Various – Multiverse 2004-2009 review

An expansive and highly influential musical anthology of UK bass music from Bristol based studio and production company, Multiverse Music, as they explore the sonic spectrum between 2004-9 and bring us this comprehensive compilation on the Tectonic imprint. Steeped in dubstep’s past, present and future, Multiverse has given rise to some of the scene’s biggest names (think Bristol bods Joker, Pinch, Guido, Gemmy, Ginz et al) as well as acting as the parent company to a number of key labels in the dubstep-cum-grime-cum-experimental techno scene, including Kapsize, Tectonic, Ear Wax, Caravan and Sub Text.

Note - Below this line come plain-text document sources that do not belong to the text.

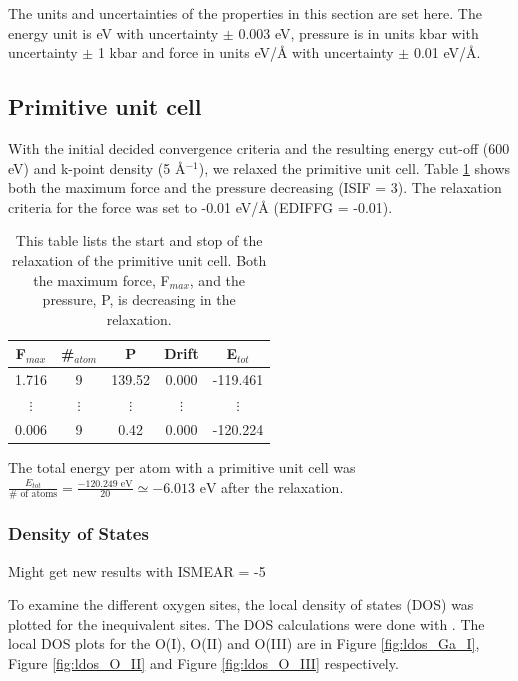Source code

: The units and uncertainties of the properties in this section are set here. The energy unit is eV with uncertainty $\pm$ 0.003 eV, pressure is in units kbar with uncertainty $\pm$ 1 kbar and force in units eV/Å with uncertainty $\pm$ 0.01 eV/Å.


\subsection{Primitive unit cell}

With the initial decided convergence criteria and the resulting energy cut-off (600 eV) and k-point density (5 Å$^{-1}$), we relaxed the primitive unit cell. Table \ref{tab:ionstep_primitive} shows both the maximum force and the pressure decreasing (ISIF = 3). The relaxation criteria for the force was set to -0.01 eV/Å (EDIFFG = -0.01).

\begin{table}[H]\caption{This table lists the start and stop of the relaxation of the primitive unit cell. Both the maximum force, F$_{max}$, and the pressure, P, is decreasing in the relaxation.}\label{tab:ionstep_primitive}
\begin{tabular}{ccccc}
F$_{max}$ &\#$_{atom}$&	P&	Drift&	E$_{tot}$\\ \hline
1.716&	9&	139.52&	0.000&	-119.461\\
$\vdots$&$\vdots$&$\vdots$&$\vdots$&$\vdots$\\
0.006&	9&	0.42&	0.000&	-120.224\\
\end{tabular}
\end{table}

The total energy per atom with a primitive unit cell was $\frac{E_{tot}}{\# \text{ of atoms}} = \frac{-120.249 \text{ eV}}{20} \simeq -6.013 \text{ eV}$ after the relaxation.

\subsubsection{Density of States}

Might get new results with ISMEAR = -5

To examine the different oxygen sites, the local density of states (DOS) was plotted for the inequivalent sites. The DOS calculations were done with . The local DOS plots for the O(I), O(II) and O(III) are in Figure \ref{fig:ldos_Ga_I}, Figure \ref{fig:ldos_O_II} and Figure \ref{fig:ldos_O_III} respectively.


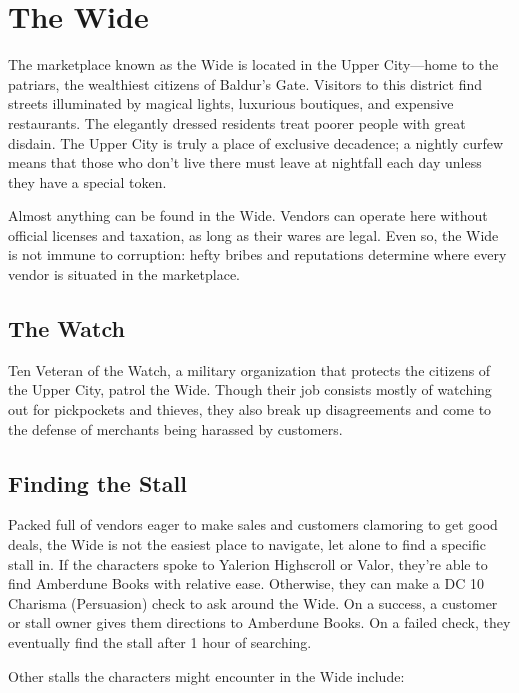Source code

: \documentclass[10pt,a4paper,twoside,bg=print,twocolumn,openany,nodeprecatedcode]{dndbook}
\begin{document}
\section{The Wide}
The marketplace known as the Wide is located in the Upper City—home to the patriars, the wealthiest citizens of Baldur's Gate. Visitors to this district find streets illuminated by magical lights, luxurious boutiques, and expensive restaurants. The elegantly dressed residents treat poorer people with great disdain. The Upper City is truly a place of exclusive decadence; a nightly curfew means that those who don't live there must leave at nightfall each day unless they have a special token.

Almost anything can be found in the Wide. Vendors can operate here without official licenses and taxation, as long as their wares are legal. Even so, the Wide is not immune to corruption: hefty bribes and reputations determine where every vendor is situated in the marketplace.

\subsection{The Watch}
Ten Veteran of the Watch, a military organization that protects the citizens of the Upper City, patrol the Wide. Though their job consists mostly of watching out for pickpockets and thieves, they also break up disagreements and come to the defense of merchants being harassed by customers.

\subsection{Finding the Stall}
Packed full of vendors eager to make sales and customers clamoring to get good deals, the Wide is not the easiest place to navigate, let alone to find a specific stall in. If the characters spoke to Yalerion Highscroll or Valor, they're able to find Amberdune Books with relative ease. Otherwise, they can make a DC 10 Charisma (Persuasion) check to ask around the Wide. On a success, a customer or stall owner gives them directions to Amberdune Books. On a failed check, they eventually find the stall after 1 hour of searching.

Other stalls the characters might encounter in the Wide include:
\end{document}
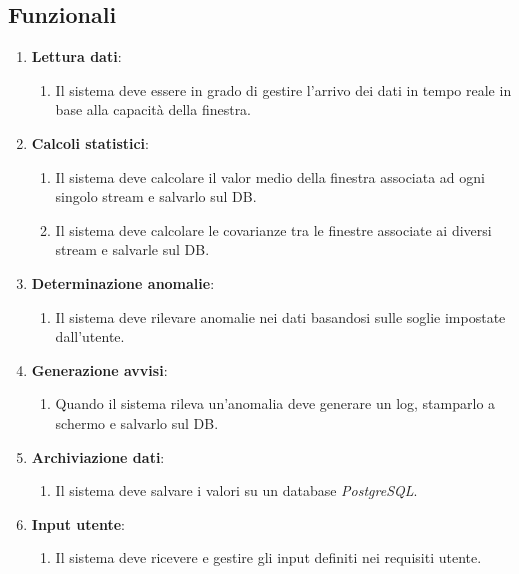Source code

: \documentclass{article}
\begin{document}
\subsection{Funzionali}

\begin{enumerate}
	
	\item \textbf{Lettura dati}:
	      \begin{enumerate}[label*=\arabic*.]
	      	\item Il sistema deve essere in grado di gestire l'arrivo dei dati in tempo reale in base alla capacità della finestra.
	      \end{enumerate}
	      
	\item \textbf{Calcoli statistici}:
	      \begin{enumerate}[label*=\arabic*.]
	      	\item Il sistema deve calcolare il valor medio della finestra associata ad ogni singolo stream e salvarlo sul DB.
	      	              
	      	\item Il sistema deve calcolare le covarianze tra le finestre associate ai diversi stream e salvarle sul DB.
	      \end{enumerate}

	\item \textbf{Determinazione anomalie}:
	      \begin{enumerate}[label*=\arabic*.]
	      	\item Il sistema deve rilevare anomalie nei dati basandosi sulle soglie impostate dall'utente.
	      \end{enumerate}

	\item \textbf{Generazione avvisi}:
	      \begin{enumerate}[label*=\arabic*.]
	      	\item Quando il sistema rileva un'anomalia deve generare un log, stamparlo a schermo e salvarlo sul DB.
	      \end{enumerate}

	\item \textbf{Archiviazione dati}:
	      \begin{enumerate}[label*=\arabic*.]
	      	\item Il sistema deve salvare i valori su un database \textit{PostgreSQL}.
	      \end{enumerate}

	\item \textbf{Input utente}:
	      \begin{enumerate}[label*=\arabic*.]
	      	\item Il sistema deve ricevere e gestire gli input definiti nei requisiti utente.
	      \end{enumerate}    
	          
\end{enumerate}
\end{document}
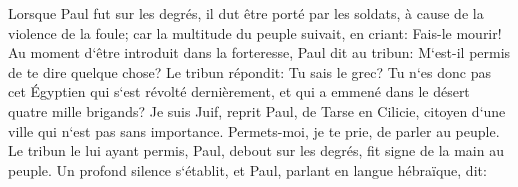 \verse Lorsque Paul fut sur les degrés, il dut être porté par les soldats, à cause de la violence de la foule; 
\verse car la multitude du peuple suivait, en criant: Fais-le mourir! 
\verse Au moment d`être introduit dans la forteresse, Paul dit au tribun: M`est-il permis de te dire quelque chose? Le tribun répondit: Tu sais le grec? 
\verse Tu n`es donc pas cet Égyptien qui s`est révolté dernièrement, et qui a emmené dans le désert quatre mille brigands? 
\verse Je suis Juif, reprit Paul, de Tarse en Cilicie, citoyen d`une ville qui n`est pas sans importance. Permets-moi, je te prie, de parler au peuple. 
\verse Le tribun le lui ayant permis, Paul, debout sur les degrés, fit signe de la main au peuple. Un profond silence s`établit, et Paul, parlant en langue hébraïque, dit: 

\chapter{}

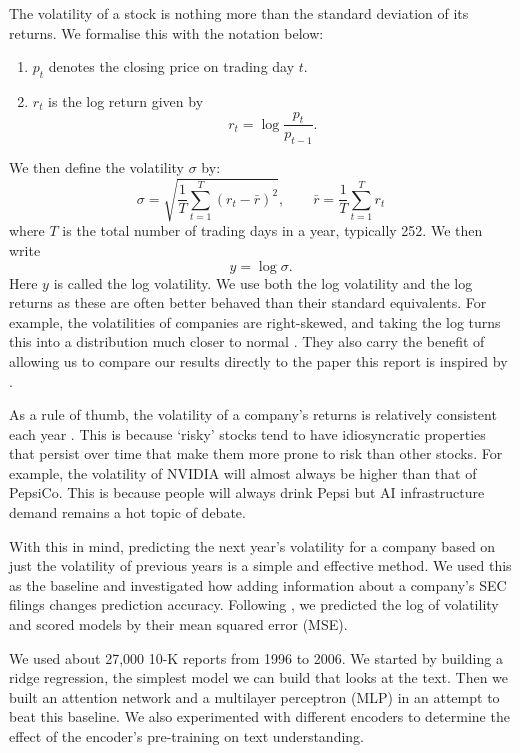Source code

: \documentclass[11pt,a4paper]{article}
\begin{document}
The volatility of a stock is nothing more than the standard deviation of its returns. We formalise this with the notation below:
\begin{enumerate}
  \item $p_t$ denotes the closing price on trading day $t$.
  \item $r_t$ is the log return given by
  \begin{equation}\label{eq:logreturn}
    r_t = \log\frac{p_t}{p_{t-1}}.
  \end{equation}
\end{enumerate}
We then define the volatility $\sigma$ by:
\begin{equation}\label{eq:vol}
  \sigma = \sqrt{\frac{1}{T}\sum_{t=1}^{T}\left(r_t - \bar{r}\right)^2},
  \qquad \bar{r} = \frac{1}{T}\sum_{t=1}^{T} r_t
\end{equation}
where $T$ is the total number of trading days in a year, typically 252. We then write
\begin{equation}\label{eq:logvol}
  y = \log \sigma\text{.}
\end{equation}
Here $y$ is called the log volatility. We use both the log volatility and the log returns as these are often better behaved than their standard equivalents. For example, the volatilities of companies are right-skewed, and taking the log turns this into a distribution much closer to normal \citep{andersen2001}. They also carry the benefit of allowing us to compare our results directly to the paper this report is inspired by \citep{kogan2009}.

As a rule of thumb, the volatility of a company's returns is relatively consistent each year \citep{engle1982}. This is because `risky' stocks tend to have idiosyncratic properties that persist over time that make them more prone to risk than other stocks. For example, the volatility of NVIDIA will almost always be higher than that of PepsiCo. This is because people will always drink Pepsi but AI infrastructure demand remains a hot topic of debate.

With this in mind, predicting the next year's volatility for a company based on just the volatility of previous years is a simple and effective method. We used this as the baseline and investigated how adding information about a company's SEC filings changes prediction accuracy. Following \citet{kogan2009}, we predicted the log of volatility and scored models by their mean squared error (MSE).

We used about 27,000 10-K reports from 1996 to 2006. We started by building a ridge regression, the simplest model we can build that looks at the text. Then we built an attention network and a multilayer perceptron (MLP) in an attempt to beat this baseline. We also experimented with different encoders to determine the effect of the encoder's pre-training on text understanding.
\end{document}
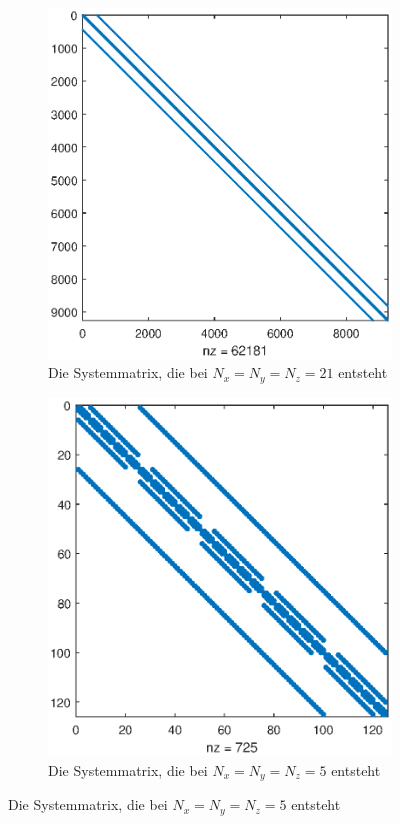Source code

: \begin{figure}[h]
	\vspace*{-38pt}
	\begin{subfigure}{.49\textwidth}
		\centering
		\includegraphics[width=\textwidth]{data/Ag8_2MatrixA}
		\caption{Die Systemmatrix, die bei $N_x = N_y = N_z = 21$ entsteht}
		\label{fig:MatA}
	\end{subfigure}
	\begin{subfigure}{.49\textwidth}
		\centering
		\includegraphics[width=\textwidth]{data/Ag8_2MatrixAkleiner}
		\caption{Die Systemmatrix, die bei $N_x = N_y = N_z = 5$ entsteht}
	\end{subfigure}
\end{figure}
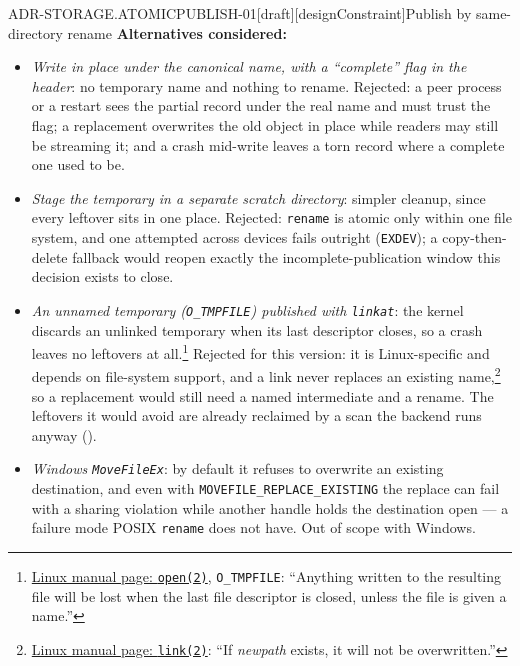 \begin{requirement}{ADR-STORAGE.ATOMICPUBLISH-01}[draft][designConstraint]{Publish by same-directory rename}
  \textbf{Alternatives considered:}
  \begin{itemize}
    \item \emph{Write in place under the canonical name, with a ``complete''
      flag in the header}: no temporary name and nothing to rename. Rejected:
      a peer process or a restart sees the partial record under the real
      name and must trust the flag; a replacement overwrites the old object
      in place while readers may still be streaming it; and a crash mid-write
      leaves a torn record where a complete one used to be.
    \item \emph{Stage the temporary in a separate scratch directory}:
      simpler cleanup, since every leftover sits in one place. Rejected:
      \texttt{rename} is atomic only within one file system, and one attempted
      across devices fails outright (\texttt{EXDEV}); a copy-then-delete
      fallback would reopen exactly the incomplete-publication window this
      decision exists to close.
    \item \emph{An unnamed temporary (\texttt{O\_TMPFILE}) published with
      \texttt{linkat}}: the kernel discards an unlinked temporary when its last
      descriptor closes, so a crash leaves no leftovers at
      all.\footnote{\href{https://man7.org/linux/man-pages/man2/open.2.html}{Linux
      manual page: \texttt{open(2)}}, \texttt{O\_TMPFILE}: ``Anything written
      to the resulting file will be lost when the last file descriptor is
      closed, unless the file is given a name.''} Rejected for this version:
      it is Linux-specific and depends on file-system support, and a link
      never replaces an existing
      name,\footnote{\href{https://man7.org/linux/man-pages/man2/link.2.html}{Linux
      manual page: \texttt{link(2)}}: ``If \emph{newpath} exists, it will not
      be overwritten.''} so a replacement would still need a named
      intermediate and a rename. The leftovers it would avoid are already
      reclaimed by a scan the backend runs anyway
      ().
    \item \emph{Windows \texttt{MoveFileEx}}: by default it refuses to
      overwrite an existing destination, and even with
      \texttt{MOVEFILE\_REPLACE\_EXISTING} the replace can fail with a sharing
      violation while another handle holds the destination open --- a failure
      mode POSIX \texttt{rename} does not have. Out of scope with Windows.
  \end{itemize}


\end{requirement}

The compilation kicks off with bold and sagacious intent, flitting from Vex’d’s 2004 classic, the dark, gritty, industrial-sounding “Lion”, and referencing the sounds of Bristol’s early and flourishing dubstep scene, with tracks from way back in 2005 – take Skream & Loefah’s “28 Grams” and Pinch & P Dutty’s debut release on Tectonic “War Dub”, for example. SNO’s siren-touting “Disturbance” provides some respite, with gorgeously rounded beats and jungle flavours, before Skream’s 2006 synth-led, rolling release, “Bahl Fwd” tunes in to a more tripped out, contemplative vibe. Joker gets a good look in with his early grime-y, instrumental piece, “Stuck In The System” (2007), his collab with Ginz, the gloriously aubergine soaked sounds of ubiquitous 2009 Kapsize anthem, “Purple City” and finally “Psychedelic Runway”, which crops up towards the end.

Keeping things varied, The Body Snatchers add in the Benga-style laddish humour with “Big Ass, Mini Skirt”, before a sharp change as an upbeat vocal-led cut from ’09, Pinch’s “Get Up” featuring Yolanda gets the remix treatment from RSD. Then we have the bounce of Baobinga & ID’s “Tongue Riddim”, via Vex’d’s pared down “Pop Pop”, Loefah’s “System” and October’s tropical techno/dubstep crossover “Three Drops” – a stunning track. The flavours keep a-changing, as we approach the end of the album, finishing up with the murmuring, subterranean growling of Emptyset’s “Demiean”. Once again showing the immense versatility of the preconceived, oft wrongly pigeon holed ‘dubstep’ genre, the Multiverse 2004-2009 compilation is one to hold and to cherish for years to come.